Micro-finance is one of those ways. Small loans and financial services to the poor and economically underserved. It’s been huge in the developing world. And it’s gone online. There are a number of Web sites that help Internet users fund entrepreneurs from Kenya to Cambodia. And today one of the biggest of them — Kiva.org — will let users make microloans to small business owners right here in the United States. Rachel Dornhelm reports.


RACHEL DORNHELM: In January of this year, Vika Sinipata fulfilled a long time dream. She opened her own business. Assisting the elderly.

VIKA Sinipata: Usually in the afternoon I just make her tea.

On this day she is at a client’s house, outside San Francisco.

Sinipata: And then I make her sandwiches.

Sinipata says she had the idea for the business after taking care of her own relatives. What she didn’t have was a line of credit.

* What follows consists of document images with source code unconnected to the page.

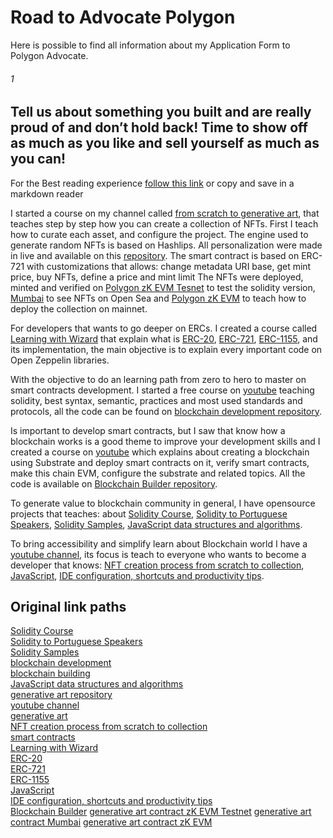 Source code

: # Road to Advocate Polygon
Here is possible to find all information about my Application Form to Polygon Advocate. 

###### 1
## Tell us about something you built and are really proud of and don’t hold back! Time to show off as much as you like and sell yourself as much as you can!
For the Best reading experience [follow this link](https://github.com/juancolchete/RoadToAdvocatePolygon/blob/main/README.md#1) or copy and save in a markdown reader   

I started a course on my channel called [from scratch to generative art](https://t.ly/4pevV), that teaches step by step how you can create a collection of NFTs. First I teach how to curate each asset, and configure the project. The engine used to generate random NFTs is based on Hashlips. All personalization were made in live and available on this  [repository](https://t.ly/HQLkH). The smart contract is based on ERC-721 with customizations that allows: change metadata URI base, get mint price, buy NFTs, define a price and mint limit  The NFTs were deployed, minted and verified on [Polygon zK EVM Tesnet](https://t.ly/cebuW) to test the solidity version, [Mumbai](https://t.ly/ENZvx) to see NFTs on Open Sea and [Polygon zK EVM](https://t.ly/St92y) to teach how to deploy the collection on mainnet.

For developers that wants to go deeper on ERCs. I created a course called [Learning with Wizard](https://t.ly/1UdvQ) that explain what is [ERC-20](https://t.ly/xDJ4m), [ERC-721](https://t.ly/Q-08m), [ERC-1155](https://t.ly/PuPve), and its implementation, the main objective is to explain every important code on Open Zeppelin libraries.

With the objective to do an learning path from zero to hero to master on smart contracts development. I started a free course on  [youtube](https://t.ly/hqrP6) teaching solidity, best syntax, semantic, practices and most used standards and protocols, all the code can be found on [blockchain development repository](https://t.ly/G3IYa).

Is important to develop smart contracts, but I saw that know how a blockchain works is a good theme to improve your development skills and I created a course on  [youtube](https://t.ly/cmxN2) which explains about creating a blockchain using Substrate and deploy smart contracts on it, verify smart contracts, make this chain EVM, configure the substrate and related topics. All the code is available on [Blockchain Builder repository](https://t.ly/Fvgvc).

To generate value to blockchain community in general, I have opensource projects that teaches: about [Solidity Course](https://t.ly/Kzs2T), [Solidity to Portuguese Speakers](https://t.ly/Rg2gi), [Solidity Samples](https://t.ly/2fRMN), [JavaScript data structures and algorithms](https://t.ly/BQSj8).     

To bring accessibility and simplify learn about Blockchain world I have a [youtube channel](https://t.ly/J8rC8), its focus is teach to everyone who wants to become a developer that knows:  [NFT creation process from scratch to collection](https://t.ly/mV8M4), [JavaScript](https://t.ly/m7Nud), [IDE configuration, shortcuts and productivity tips](https://t.ly/lYgV_).

## Original link paths
[Solidity Course](https://github.com/juancolchete/SolidityCourse)  
[Solidity to Portuguese Speakers](https://github.com/juancolchete/BlockchainBR)  
[Solidity Samples](https://github.com/juancolchete/SoliditySamples)  
[blockchain development](https://github.com/juancolchete/BlockchainDeveloper)  
[blockchain building](https://github.com/juancolchete/BlockchainBuilder)  
[JavaScript data structures and algorithms](https://github.com/juancolchete/javascriptADS)  
[generative art repository](https://github.com/juancolchete/furnitureDegen)  
[youtube channel](https://www.youtube.com/channel/UCgZB7eGBo6sKBwRfSzCQoJg)  
[generative art](https://www.youtube.com/playlist?list=PLbWtSW17vSe7XZpm6YCYlVk929Jvd4M96&index=1)  
[NFT creation process from scratch to collection](https://www.youtube.com/playlist?list=PLbWtSW17vSe7cOVhuc60dtL49ZTdnUapp)  
[smart contracts](https://www.youtube.com/playlist?list=PLbWtSW17vSe7C6bKGt7_4nyhFkCEIOKQ1)  
[Learning with Wizard](https://www.youtube.com/playlist?list=PLbWtSW17vSe5fAdak7U1eo7nh2uFpyCZW)  
[ERC-20](https://www.youtube.com/watch?v=ok47yukGLYQ&list=PLbWtSW17vSe5fAdak7U1eo7nh2uFpyCZW&index=1)  
[ERC-721](https://www.youtube.com/watch?v=5vkvKFDlZDk&list=PLbWtSW17vSe5fAdak7U1eo7nh2uFpyCZW&index=3)  
[ERC-1155](https://www.youtube.com/watch?v=YgdY1SH1yXs&list=PLbWtSW17vSe5fAdak7U1eo7nh2uFpyCZW&index=5)  
[JavaScript](https://www.youtube.com/playlist?list=PLbWtSW17vSe4ppzFhcxBJutuOQ-F8hJDh)  
[IDE configuration, shortcuts and productivity tips](https://www.youtube.com/playlist?list=PLbWtSW17vSe5cA8y2BVpGKxZIbqCEZoYP)  
[Blockchain Builder](https://www.youtube.com/playlist?list=PLbWtSW17vSe6ghIVaU181H2OWpm_1_dEB)
[generative art contract zK EVM Testnet](https://testnet-zkevm.polygonscan.com/address/0x2434365088f6b905fb84230a6048e4cc0933c9ef)
[generative art contract Mumbai](https://mumbai.polygonscan.com/token/0xc10b75744340e968beb74b5e927aff8543def581)
[generative art contract zK EVM](https://zkevm.polygonscan.com/address/0x7aad05465be693eec606753165229ff5d275c349) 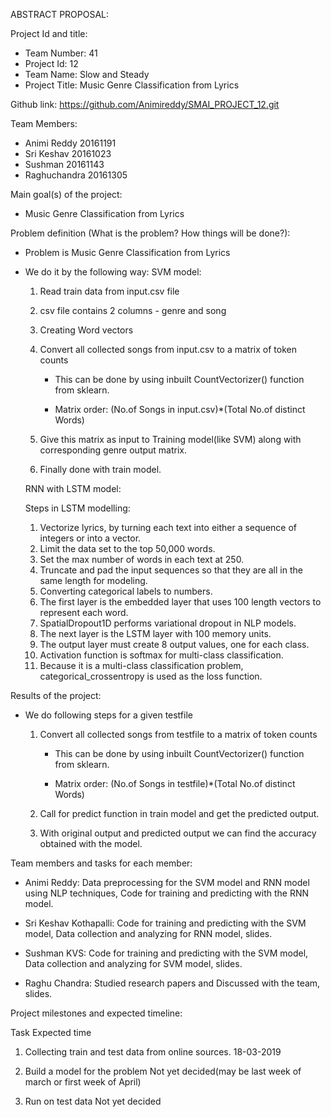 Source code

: ABSTRACT PROPOSAL:

Project Id and title:

- Team Number: 41
- Project Id: 12 
- Team Name: Slow and Steady
- Project Title: Music Genre Classification from Lyrics

Github link: https://github.com/Animireddy/SMAI_PROJECT_12.git

Team Members:

- Animi Reddy 20161191
- Sri Keshav 20161023
- Sushman 20161143
- Raghuchandra 20161305
  
Main goal(s) of the project:

- Music Genre Classification from Lyrics

Problem definition (What is the problem? How things will be done?):

- Problem is Music Genre Classification from Lyrics

- We do it by the following way:
	SVM model:
	
	1. Read train data from input.csv file 

	2. csv file contains 2 columns - genre and song 

	3. Creating Word vectors 

	4. Convert all collected songs from input.csv to a matrix of token counts

	   - This can be done by using inbuilt CountVectorizer() function from sklearn.

	   - Matrix order: (No.of Songs in input.csv)*(Total No.of distinct Words)

	5. Give this matrix as input to Training model(like SVM) along with corresponding genre output matrix.

	6. Finally done with train model.
	

	RNN with LSTM model:
	
	Steps in LSTM modelling:
	1. Vectorize lyrics, by turning each text into either a sequence of integers or into a vector.
	2. Limit the data set to the top 50,000 words.
	3. Set the max number of words in each text at 250.
	4. Truncate and pad the input sequences so that they are all in the same length for modeling.
	5. Converting categorical labels to numbers.
	6. The first layer is the embedded layer that uses 100 length vectors to represent each word.
	7. SpatialDropout1D performs variational dropout in NLP models.
	8. The next layer is the LSTM layer with 100 memory units.
	9. The output layer must create 8 output values, one for each class.
	10. Activation function is softmax for multi-class classification.
	11. Because it is a multi-class classification problem, categorical_crossentropy is used as the loss function.



Results of the project:

- We do following steps for a given testfile 

	1. Convert all collected songs from testfile to a matrix of token counts

	   - This can be done by using inbuilt CountVectorizer() function from sklearn.

	   - Matrix order: (No.of Songs in testfile)*(Total No.of distinct Words)

	2. Call for predict function in train model and get the predicted output.

	3. With original output and predicted output we can find the accuracy obtained with the model.

Team members and tasks for each member:

- Animi Reddy: Data preprocessing for the SVM model and RNN model using NLP techniques, Code for training and predicting with the RNN model.

- Sri Keshav Kothapalli: Code for training and predicting with the SVM model, Data collection and analyzing for RNN model, slides.

- Sushman KVS: Code for training and predicting with the SVM model, Data collection and analyzing for SVM model, slides.

- Raghu Chandra: Studied research papers and Discussed with the team, slides.

Project milestones and expected timeline:

Task             													      Expected time

1. Collecting train and test data from online sources.		18-03-2019

2. Build a model for the problem 									Not yet decided(may be last week of march or first week of April)

3. Run on test data 											      	Not yet decided


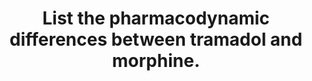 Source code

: ---
title: "List the pharmacodynamic differences between tramadol and morphine."
entityType: SAQ
exam: PEX
college: ANZCA
year: 2014
sitting: A
question: 10
passRate: 73
EC_expectedDomains:
- "Major points expected for a pass included that tramadol was a racaemic mixture with actions as a partial mu agonist, as well as a noradrenaline and serotonin reuptake inhibitor."
- "Under the CNS effects, candidates should note that there is a ceiling effect to tramadol, as opposed to morphine, and hence its side effects of sedation, central respiratory depression are limited."
- "Parasympathetic stimulation leads to bradycardia, with morphine, compared with the increased sympathetic tone seen with tramadol."
EC_extraCredit:
- "Bonus marks were given for mention of urinary retention with morphine, histamine release effects with morphine, but not tramadol, and drug interactions between tramadol and MAOI, SSRIs."
- "Although evidence is limited, marks were given for stating that there may be increased awareness using tramadol is part of general anaesthetic and that ondansetron may increase tramadol requirements."
- "Tramadol has a role in neuropathic pain."
EC_errorsCommon:
- "Candidates often mentioned the difference in potencies of the two drugs without emphasizing that tramadol had lower efficacy i.e. the ceiling effect of its analgesia."
- "Few mentioned that most of the action of tramadol is due to an active metabolite, which has much higher affinity to the mu receptor than the parent compound."
- "Others wrongly said that tramadol is a synthetic codeine derivative and that it had actions on the NMDA receptor."
- "Some candidates mentioned that meiosis (cell division) occurred more with morphine, when the intention was probably miosis. (pupillary constriction)"
--- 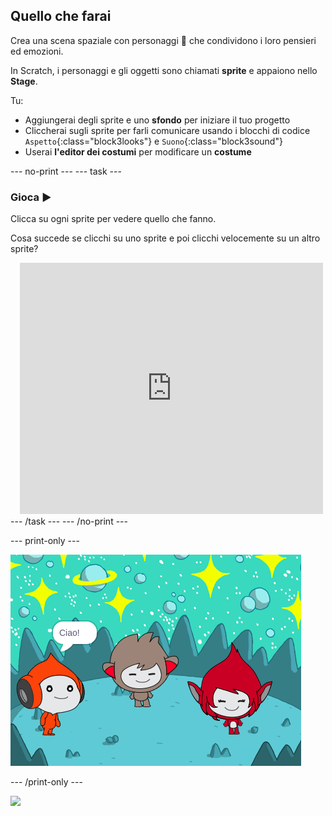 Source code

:## Quello che farai

Crea una scena spaziale con personaggi 👾 che condividono i loro pensieri ed emozioni.

In Scratch, i personaggi e gli oggetti sono chiamati **sprite** e appaiono nello **Stage**.

Tu:
+ Aggiungerai degli sprite e uno **sfondo** per iniziare il tuo progetto
+ Cliccherai sugli sprite per farli comunicare usando i blocchi di codice `Aspetto`{:class="block3looks"} e `Suono`{:class="block3sound"}
+ Userai **l'editor dei costumi** per modificare un **costume**

--- no-print --- --- task ---
### Gioca ▶️
<div style="display: flex; flex-wrap: wrap">
<div style="flex-basis: 175px; flex-grow: 1">  
Clicca su ogni sprite per vedere quello che fanno. 

Cosa succede se clicchi su uno sprite e poi clicchi velocemente su un altro sprite?
</div>
<div class="scratch-preview" style="margin-left: 15px;">
  <iframe allowtransparency="true" width="485" height="402" src="https://scratch.mit.edu/projects/embed/485673032/?autostart=false" frameborder="0"></iframe>
</div>
</div>
--- /task --- --- /no-print ---

--- print-only ---

![Il progetto completo.](images/showcase_static.png)

--- /print-only ---

![](https://code.org/api/hour/begin_raspi_space.png)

Sinipata: I’ve tried the route through the bank, and they want two years of experience. And especially for myself, I didn’t really have much foundation in the way of experience other than my MBA, and my background in sales and it wasn’t enough.

So she launched her business with her savings — $5,000. In March, she realized she needed another $10,000 for a license from the state and more marketing materials. And that’s how she became a part of an experiment on the microlending Web site Kiva.org. Kiva is a nonprofit that allows individuals to lend to entrepreneurs around the world — in $25 increments. Until today all of its borrowers were in developing countries.

PREMAL Shah: The economy and the credit crisis was a big motivator for Kiva looking at the United States and realizing wow, there is actually quite a need for capital domestically.

Premal Shah is president of Kiva.

SHAH: So say someone in Queens, N.Y., who might want to start a salon, or someone here in the Bay Area that might want to start a day care.

Microcredit in the U.S. has existed for two decades, but it gets less attention here than in the rest of the world. The average U.S. loan is $7,000, compared to a few hundred abroad. And relative need may be perceived differently too.

Shah: I really don’t know if people are going to say, “Hey, my $25 goes further in South Sudan or in Cambodia than in does in, say, Queens, N.Y.” It will be really interesting to watch.

Shah says Kiva users do show strong preferences and funding rates vary depending on the borrower’s gender and geography.

Shah: For example, if you’re an African, I’m sorry, a Kenyan woman farmer, you get funded 10.2 times faster than a male Bulgarian taxi driver.

To test the waters, Kiva is having two U.S. microfinance institutions post their entrepreneur’s profiles online. Eric Weaver is CEO of one of them — the Opportunity Fund in San Jose. It vetted Vika Sinipata’s loan. Weaver says after the credit markets seized up, they’ve seen more interest in microloans.

ERIC Weaver: We’re seeing more people come to us who previously were bankable. You know, they’ve had their line of credit frozen, or their term loan was not renewed, they weren’t able to increase the credit they’re getting from the bank.

So would a current Kiva user be interested in the U.S. option? I called up Reverend David Taylor, in Greenville, S.C. His Eastminster Presbyterian Church currently lends on Kiva.

DAVID Taylor: Actually on our outreach team, we’ve had conversations about how we could do a Kiva-like loan to people in the community.

Reverend Taylor says his congregation would probably be most interested in funding U.S. entrepreneurs from their own region. People across the country may have that option. If all goes well, Kiva plans to team up with microfinance organizations in Detroit, New Orleans and beyond.

In San Francisco, I’m Rachel Dornhelm for Marketplace.